### Task prompt
From the first line through the line containing "week at Karolinska", transcribe the records exactly and include no other lines.

### Data section
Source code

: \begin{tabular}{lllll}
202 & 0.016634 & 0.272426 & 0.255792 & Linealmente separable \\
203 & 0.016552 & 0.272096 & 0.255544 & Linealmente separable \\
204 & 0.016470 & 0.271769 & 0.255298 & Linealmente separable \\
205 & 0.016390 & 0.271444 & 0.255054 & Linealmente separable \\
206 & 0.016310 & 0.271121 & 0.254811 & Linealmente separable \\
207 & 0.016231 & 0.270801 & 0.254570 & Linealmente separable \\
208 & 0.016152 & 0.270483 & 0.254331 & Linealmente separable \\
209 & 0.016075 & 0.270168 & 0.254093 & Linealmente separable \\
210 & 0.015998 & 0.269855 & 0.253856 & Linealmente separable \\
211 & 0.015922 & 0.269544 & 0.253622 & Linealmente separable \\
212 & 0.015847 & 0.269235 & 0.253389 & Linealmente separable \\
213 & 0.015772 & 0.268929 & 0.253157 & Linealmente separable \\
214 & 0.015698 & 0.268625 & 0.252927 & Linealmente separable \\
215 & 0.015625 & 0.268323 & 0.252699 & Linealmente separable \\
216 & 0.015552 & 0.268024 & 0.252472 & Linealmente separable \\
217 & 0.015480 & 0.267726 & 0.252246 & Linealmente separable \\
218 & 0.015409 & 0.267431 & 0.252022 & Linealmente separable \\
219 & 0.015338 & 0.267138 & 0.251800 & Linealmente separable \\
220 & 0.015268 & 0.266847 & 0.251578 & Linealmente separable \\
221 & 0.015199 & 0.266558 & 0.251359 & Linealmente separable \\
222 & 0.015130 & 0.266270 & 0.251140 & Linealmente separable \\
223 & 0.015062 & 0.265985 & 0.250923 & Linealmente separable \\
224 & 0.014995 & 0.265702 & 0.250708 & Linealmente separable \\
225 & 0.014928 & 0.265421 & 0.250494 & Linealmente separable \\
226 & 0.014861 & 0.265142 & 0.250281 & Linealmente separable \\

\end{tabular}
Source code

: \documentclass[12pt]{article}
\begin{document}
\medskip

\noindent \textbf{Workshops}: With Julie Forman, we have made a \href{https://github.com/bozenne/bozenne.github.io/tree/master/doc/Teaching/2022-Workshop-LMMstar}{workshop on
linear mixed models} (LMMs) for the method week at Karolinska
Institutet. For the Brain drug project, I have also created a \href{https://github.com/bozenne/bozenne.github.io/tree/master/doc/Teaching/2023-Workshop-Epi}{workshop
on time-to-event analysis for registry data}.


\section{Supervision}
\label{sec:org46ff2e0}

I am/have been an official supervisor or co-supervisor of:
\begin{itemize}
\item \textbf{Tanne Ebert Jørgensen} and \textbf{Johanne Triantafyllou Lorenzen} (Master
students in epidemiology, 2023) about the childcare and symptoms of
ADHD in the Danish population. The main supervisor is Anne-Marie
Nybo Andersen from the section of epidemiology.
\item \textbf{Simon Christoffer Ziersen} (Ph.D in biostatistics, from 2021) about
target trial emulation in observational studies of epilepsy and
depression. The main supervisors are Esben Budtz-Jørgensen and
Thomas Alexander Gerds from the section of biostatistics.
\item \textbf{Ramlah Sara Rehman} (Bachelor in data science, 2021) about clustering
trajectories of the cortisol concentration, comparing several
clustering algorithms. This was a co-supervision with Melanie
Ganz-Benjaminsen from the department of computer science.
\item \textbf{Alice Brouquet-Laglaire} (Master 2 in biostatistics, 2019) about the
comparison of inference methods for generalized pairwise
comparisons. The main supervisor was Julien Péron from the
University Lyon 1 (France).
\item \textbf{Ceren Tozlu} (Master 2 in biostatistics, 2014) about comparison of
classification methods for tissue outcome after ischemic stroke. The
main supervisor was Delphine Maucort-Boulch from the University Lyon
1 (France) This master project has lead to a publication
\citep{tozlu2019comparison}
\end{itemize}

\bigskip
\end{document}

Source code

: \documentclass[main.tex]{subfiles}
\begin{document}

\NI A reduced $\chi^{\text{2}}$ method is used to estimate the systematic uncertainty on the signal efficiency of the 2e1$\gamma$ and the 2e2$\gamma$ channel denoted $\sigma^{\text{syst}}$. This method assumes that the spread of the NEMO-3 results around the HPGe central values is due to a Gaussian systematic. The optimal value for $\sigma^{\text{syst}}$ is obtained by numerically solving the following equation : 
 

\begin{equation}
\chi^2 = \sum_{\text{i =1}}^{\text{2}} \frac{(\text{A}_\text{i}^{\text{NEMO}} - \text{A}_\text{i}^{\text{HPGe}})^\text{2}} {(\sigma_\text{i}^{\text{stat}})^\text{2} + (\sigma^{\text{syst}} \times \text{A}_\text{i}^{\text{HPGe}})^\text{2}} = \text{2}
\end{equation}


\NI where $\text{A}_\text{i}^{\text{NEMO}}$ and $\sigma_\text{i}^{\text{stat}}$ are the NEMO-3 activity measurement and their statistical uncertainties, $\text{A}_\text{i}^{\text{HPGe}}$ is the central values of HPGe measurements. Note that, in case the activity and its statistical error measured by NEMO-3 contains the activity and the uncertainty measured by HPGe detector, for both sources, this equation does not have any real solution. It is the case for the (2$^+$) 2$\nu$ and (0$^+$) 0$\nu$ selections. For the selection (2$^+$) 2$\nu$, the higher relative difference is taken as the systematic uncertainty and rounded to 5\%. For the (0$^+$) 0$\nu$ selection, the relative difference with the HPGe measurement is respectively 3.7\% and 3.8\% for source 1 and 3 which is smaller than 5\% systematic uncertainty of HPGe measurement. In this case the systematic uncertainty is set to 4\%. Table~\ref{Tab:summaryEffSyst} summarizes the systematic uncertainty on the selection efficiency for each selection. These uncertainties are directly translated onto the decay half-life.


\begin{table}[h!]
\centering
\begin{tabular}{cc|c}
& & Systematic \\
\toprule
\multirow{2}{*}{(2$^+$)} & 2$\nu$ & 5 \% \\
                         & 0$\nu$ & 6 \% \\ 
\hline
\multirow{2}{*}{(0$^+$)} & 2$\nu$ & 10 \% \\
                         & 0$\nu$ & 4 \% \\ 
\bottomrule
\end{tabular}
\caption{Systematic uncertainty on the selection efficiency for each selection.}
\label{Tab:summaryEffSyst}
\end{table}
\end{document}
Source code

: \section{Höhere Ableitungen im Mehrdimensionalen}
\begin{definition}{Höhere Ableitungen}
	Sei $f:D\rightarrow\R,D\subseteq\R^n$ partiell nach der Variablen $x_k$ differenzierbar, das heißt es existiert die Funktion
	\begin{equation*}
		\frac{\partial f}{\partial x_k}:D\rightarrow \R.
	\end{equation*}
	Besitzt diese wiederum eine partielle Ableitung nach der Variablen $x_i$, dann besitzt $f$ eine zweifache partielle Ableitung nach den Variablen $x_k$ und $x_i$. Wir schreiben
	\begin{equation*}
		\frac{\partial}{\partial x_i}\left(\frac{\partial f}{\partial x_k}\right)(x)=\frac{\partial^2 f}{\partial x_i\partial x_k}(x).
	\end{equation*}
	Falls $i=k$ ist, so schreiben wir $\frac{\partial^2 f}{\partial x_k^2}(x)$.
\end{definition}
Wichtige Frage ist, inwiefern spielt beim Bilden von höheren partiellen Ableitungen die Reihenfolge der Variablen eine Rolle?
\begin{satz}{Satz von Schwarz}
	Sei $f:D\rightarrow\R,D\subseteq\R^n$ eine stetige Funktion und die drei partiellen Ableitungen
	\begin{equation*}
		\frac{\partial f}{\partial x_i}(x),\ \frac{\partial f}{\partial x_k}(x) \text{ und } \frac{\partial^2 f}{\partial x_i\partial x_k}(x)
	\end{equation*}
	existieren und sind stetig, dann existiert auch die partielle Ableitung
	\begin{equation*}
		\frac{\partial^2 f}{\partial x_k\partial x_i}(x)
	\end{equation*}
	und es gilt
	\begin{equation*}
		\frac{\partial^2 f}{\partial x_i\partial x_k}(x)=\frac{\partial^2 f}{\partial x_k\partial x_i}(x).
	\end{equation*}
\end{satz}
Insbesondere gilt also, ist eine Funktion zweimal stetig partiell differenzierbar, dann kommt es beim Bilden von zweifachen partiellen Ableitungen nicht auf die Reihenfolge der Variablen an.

### Task answer
Source code

: \begin{tabular}{lllll}
202 & 0.016634 & 0.272426 & 0.255792 & Linealmente separable \\
203 & 0.016552 & 0.272096 & 0.255544 & Linealmente separable \\
204 & 0.016470 & 0.271769 & 0.255298 & Linealmente separable \\
205 & 0.016390 & 0.271444 & 0.255054 & Linealmente separable \\
206 & 0.016310 & 0.271121 & 0.254811 & Linealmente separable \\
207 & 0.016231 & 0.270801 & 0.254570 & Linealmente separable \\
208 & 0.016152 & 0.270483 & 0.254331 & Linealmente separable \\
209 & 0.016075 & 0.270168 & 0.254093 & Linealmente separable \\
210 & 0.015998 & 0.269855 & 0.253856 & Linealmente separable \\
211 & 0.015922 & 0.269544 & 0.253622 & Linealmente separable \\
212 & 0.015847 & 0.269235 & 0.253389 & Linealmente separable \\
213 & 0.015772 & 0.268929 & 0.253157 & Linealmente separable \\
214 & 0.015698 & 0.268625 & 0.252927 & Linealmente separable \\
215 & 0.015625 & 0.268323 & 0.252699 & Linealmente separable \\
216 & 0.015552 & 0.268024 & 0.252472 & Linealmente separable \\
217 & 0.015480 & 0.267726 & 0.252246 & Linealmente separable \\
218 & 0.015409 & 0.267431 & 0.252022 & Linealmente separable \\
219 & 0.015338 & 0.267138 & 0.251800 & Linealmente separable \\
220 & 0.015268 & 0.266847 & 0.251578 & Linealmente separable \\
221 & 0.015199 & 0.266558 & 0.251359 & Linealmente separable \\
222 & 0.015130 & 0.266270 & 0.251140 & Linealmente separable \\
223 & 0.015062 & 0.265985 & 0.250923 & Linealmente separable \\
224 & 0.014995 & 0.265702 & 0.250708 & Linealmente separable \\
225 & 0.014928 & 0.265421 & 0.250494 & Linealmente separable \\
226 & 0.014861 & 0.265142 & 0.250281 & Linealmente separable \\

\end{tabular}
Source code

: \documentclass[12pt]{article}
\begin{document}
\medskip

\noindent \textbf{Workshops}: With Julie Forman, we have made a \href{https://github.com/bozenne/bozenne.github.io/tree/master/doc/Teaching/2022-Workshop-LMMstar}{workshop on
linear mixed models} (LMMs) for the method week at Karolinska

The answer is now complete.